§ WHAT IS NEEDED
Before answering, work out how many lines below contain the string "Engineering"; the reply is that number alone.

§ MATERIAL FOR THE TASK
= Beginning of Section =
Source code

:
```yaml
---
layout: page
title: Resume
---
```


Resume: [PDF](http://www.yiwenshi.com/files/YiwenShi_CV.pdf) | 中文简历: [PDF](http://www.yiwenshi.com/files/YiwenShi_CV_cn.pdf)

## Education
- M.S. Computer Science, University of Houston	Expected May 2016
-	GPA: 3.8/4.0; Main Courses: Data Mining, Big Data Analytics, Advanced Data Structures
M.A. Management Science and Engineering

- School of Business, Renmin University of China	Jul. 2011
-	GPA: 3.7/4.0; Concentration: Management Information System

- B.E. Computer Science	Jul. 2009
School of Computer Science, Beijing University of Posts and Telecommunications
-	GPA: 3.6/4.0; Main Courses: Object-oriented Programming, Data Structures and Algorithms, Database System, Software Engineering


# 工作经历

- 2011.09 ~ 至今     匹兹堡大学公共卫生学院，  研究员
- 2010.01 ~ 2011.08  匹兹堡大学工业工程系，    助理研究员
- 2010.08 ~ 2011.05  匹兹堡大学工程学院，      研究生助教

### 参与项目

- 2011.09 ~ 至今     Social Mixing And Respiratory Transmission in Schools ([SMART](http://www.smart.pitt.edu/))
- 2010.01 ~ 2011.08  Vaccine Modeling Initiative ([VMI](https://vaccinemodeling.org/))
= End of Section =
§ EXPECTED ANSWER
2